Definition:Defence cost
🛡️ Defence cost refers to the legal fees, investigation expenses, and related charges an insurer or insured incurs in responding to, investigating, and defending against a claim covered under a liability insurance policy. In lines such as directors and officers, professional indemnity, errors and omissions, medical malpractice, and general liability, defence costs can rival or even exceed the indemnity payment itself, making the treatment of these expenses a critical feature of policy design. Jurisdictions differ in terminology — U.S. practitioners often say "defense costs" or "allocated loss adjustment expenses," while UK and London market wordings typically use "defence costs" or "costs and expenses" — but the underlying concept is consistent: these are the amounts spent contesting or managing a claim on behalf of the insured.
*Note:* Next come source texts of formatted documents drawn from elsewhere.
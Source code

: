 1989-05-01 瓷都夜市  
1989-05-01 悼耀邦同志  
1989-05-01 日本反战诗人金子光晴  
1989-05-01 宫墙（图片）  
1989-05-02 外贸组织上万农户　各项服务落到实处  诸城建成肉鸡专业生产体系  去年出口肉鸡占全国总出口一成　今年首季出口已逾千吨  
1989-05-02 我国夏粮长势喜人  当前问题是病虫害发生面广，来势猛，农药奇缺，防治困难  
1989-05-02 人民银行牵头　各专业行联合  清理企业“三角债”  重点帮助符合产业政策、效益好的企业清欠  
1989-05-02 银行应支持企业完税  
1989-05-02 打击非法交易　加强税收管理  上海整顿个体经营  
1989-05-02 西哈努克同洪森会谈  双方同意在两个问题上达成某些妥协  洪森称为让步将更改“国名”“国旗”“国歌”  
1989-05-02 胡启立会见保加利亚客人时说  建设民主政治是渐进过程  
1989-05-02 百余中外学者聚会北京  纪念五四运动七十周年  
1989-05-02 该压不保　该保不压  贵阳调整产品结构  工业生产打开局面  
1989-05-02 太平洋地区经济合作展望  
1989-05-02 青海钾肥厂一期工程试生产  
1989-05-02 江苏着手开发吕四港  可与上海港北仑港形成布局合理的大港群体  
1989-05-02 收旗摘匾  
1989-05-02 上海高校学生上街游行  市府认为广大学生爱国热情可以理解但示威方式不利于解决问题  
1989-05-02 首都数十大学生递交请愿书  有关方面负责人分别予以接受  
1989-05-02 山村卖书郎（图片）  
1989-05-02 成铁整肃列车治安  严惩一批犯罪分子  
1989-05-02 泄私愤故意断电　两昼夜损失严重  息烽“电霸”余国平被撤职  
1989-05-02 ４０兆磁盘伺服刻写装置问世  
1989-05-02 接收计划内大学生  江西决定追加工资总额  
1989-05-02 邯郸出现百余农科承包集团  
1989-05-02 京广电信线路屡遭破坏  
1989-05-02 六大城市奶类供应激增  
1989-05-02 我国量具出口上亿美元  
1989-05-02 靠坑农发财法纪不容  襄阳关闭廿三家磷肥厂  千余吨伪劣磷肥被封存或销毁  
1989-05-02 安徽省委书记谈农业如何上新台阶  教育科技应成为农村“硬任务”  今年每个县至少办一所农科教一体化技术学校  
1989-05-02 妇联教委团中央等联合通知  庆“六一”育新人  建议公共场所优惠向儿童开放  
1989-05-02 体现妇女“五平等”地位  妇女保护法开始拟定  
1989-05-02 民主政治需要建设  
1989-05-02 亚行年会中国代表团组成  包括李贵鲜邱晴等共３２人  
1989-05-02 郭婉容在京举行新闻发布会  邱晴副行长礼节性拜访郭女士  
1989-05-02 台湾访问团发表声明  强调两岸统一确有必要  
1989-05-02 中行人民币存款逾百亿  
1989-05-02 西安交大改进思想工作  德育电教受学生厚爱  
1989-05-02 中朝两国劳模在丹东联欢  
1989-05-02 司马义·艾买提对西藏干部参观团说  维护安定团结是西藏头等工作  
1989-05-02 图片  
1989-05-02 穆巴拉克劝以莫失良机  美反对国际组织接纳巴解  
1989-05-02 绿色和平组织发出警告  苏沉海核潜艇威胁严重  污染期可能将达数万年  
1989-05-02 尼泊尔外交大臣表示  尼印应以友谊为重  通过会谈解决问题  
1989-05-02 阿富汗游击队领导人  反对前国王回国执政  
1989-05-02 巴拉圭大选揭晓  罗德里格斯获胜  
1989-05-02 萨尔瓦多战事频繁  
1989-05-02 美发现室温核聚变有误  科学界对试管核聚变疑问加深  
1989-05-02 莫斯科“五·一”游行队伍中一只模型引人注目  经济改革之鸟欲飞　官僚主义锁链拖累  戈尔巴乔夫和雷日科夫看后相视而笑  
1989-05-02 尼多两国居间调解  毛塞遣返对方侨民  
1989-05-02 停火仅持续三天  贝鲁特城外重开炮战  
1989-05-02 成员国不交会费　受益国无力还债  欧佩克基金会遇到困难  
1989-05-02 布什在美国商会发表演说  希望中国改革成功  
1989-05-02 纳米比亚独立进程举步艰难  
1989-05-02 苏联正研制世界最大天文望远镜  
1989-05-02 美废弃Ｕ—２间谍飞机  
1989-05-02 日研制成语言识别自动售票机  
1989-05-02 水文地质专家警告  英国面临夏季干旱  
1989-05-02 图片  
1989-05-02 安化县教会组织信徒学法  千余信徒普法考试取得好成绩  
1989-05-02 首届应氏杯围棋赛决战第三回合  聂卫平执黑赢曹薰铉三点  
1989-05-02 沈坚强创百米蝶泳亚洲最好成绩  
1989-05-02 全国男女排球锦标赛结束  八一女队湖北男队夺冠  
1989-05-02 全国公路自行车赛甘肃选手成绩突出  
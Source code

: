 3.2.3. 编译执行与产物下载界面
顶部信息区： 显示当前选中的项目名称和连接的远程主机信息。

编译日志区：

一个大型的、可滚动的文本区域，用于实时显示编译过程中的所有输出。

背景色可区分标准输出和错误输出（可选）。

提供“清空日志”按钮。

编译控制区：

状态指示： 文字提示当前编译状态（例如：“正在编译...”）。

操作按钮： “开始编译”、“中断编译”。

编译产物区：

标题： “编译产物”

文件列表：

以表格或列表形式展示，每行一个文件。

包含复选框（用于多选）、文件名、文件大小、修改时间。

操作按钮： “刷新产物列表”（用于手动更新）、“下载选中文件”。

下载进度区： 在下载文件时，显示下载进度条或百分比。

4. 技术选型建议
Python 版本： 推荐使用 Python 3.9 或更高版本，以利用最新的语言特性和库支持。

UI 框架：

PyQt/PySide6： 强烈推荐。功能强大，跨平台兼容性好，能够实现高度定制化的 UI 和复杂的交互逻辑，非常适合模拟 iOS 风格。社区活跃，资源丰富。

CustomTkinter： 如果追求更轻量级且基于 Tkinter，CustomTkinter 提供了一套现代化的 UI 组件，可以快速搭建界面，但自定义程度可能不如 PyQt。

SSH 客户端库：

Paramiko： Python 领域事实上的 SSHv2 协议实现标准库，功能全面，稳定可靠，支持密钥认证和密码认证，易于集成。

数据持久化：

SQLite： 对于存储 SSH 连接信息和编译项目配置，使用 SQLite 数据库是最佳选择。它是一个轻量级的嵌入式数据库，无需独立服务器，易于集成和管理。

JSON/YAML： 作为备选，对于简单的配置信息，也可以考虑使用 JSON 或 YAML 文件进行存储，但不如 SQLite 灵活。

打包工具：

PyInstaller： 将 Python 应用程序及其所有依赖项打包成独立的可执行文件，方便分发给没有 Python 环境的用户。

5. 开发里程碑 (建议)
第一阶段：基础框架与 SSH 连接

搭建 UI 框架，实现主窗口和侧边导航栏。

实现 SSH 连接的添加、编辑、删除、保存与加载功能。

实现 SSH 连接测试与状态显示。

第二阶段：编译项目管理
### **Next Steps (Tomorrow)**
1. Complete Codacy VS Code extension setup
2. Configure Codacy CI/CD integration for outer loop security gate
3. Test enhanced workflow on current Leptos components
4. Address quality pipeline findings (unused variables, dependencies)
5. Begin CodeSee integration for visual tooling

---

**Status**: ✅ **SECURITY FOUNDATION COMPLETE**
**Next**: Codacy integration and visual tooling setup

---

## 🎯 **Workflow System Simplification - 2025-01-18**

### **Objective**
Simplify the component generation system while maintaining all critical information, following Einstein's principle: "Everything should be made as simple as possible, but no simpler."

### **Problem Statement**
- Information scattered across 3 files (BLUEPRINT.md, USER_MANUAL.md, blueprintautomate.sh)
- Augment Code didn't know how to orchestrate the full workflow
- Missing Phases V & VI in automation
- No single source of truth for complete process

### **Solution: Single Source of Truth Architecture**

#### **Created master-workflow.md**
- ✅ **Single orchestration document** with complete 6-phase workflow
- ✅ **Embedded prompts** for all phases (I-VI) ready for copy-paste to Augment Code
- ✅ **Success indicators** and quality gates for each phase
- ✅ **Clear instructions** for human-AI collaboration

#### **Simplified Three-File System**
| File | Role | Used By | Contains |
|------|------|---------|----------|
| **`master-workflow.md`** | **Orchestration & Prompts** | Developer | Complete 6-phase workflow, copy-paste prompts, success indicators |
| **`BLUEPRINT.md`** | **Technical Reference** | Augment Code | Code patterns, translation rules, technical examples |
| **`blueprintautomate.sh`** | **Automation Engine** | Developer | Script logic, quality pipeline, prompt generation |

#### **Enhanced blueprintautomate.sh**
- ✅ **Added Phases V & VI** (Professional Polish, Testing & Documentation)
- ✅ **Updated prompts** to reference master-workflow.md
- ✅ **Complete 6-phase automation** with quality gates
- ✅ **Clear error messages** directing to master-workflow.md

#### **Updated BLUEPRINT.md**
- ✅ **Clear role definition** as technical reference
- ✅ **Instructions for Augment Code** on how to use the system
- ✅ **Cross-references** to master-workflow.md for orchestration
⚙️ How defence costs interact with the policy limit depends on the specific wording of the insurance contract. Under an "inclusive" or "eroding" limit structure — common in D&O and many professional liability forms — every dollar spent on defence reduces the aggregate limit available for indemnity payments, meaning protracted litigation can exhaust coverage before a settlement or judgment is reached. By contrast, policies written on a "defence costs in addition" basis provide a separate allocation for legal expenses on top of the indemnity limit, offering the insured substantially broader protection. Some excess and umbrella layers attach only after both indemnity and defence costs in underlying policies have been consumed, adding further complexity. In the Lloyd's market and across international specialty lines, detailed schedules often cap specific categories of expense — such as forensic accounting or public relations advisory fees — and impose insurer consent requirements before costs are incurred.
💡 Getting defence cost provisions right has outsized consequences for both underwriting profitability and policyholder satisfaction. From the carrier's perspective, defence costs feed directly into loss adjustment expense ratios and, in aggregate, into combined ratio performance; an unexpected surge in litigation activity across a book of business can materially impair results even before indemnity payments rise. For the insured, the distinction between eroding and non-eroding limits may determine whether adequate coverage remains after a lengthy legal battle. Reinsurance treaties often specify how defence costs are allocated between cedent and reinsurer, and misalignment in these definitions has been a recurring source of coverage disputes. Regulatory regimes in markets such as the United States, Australia, and the European Union increasingly scrutinize the clarity with which defence cost terms are disclosed to policyholders, reinforcing the importance of precise drafting.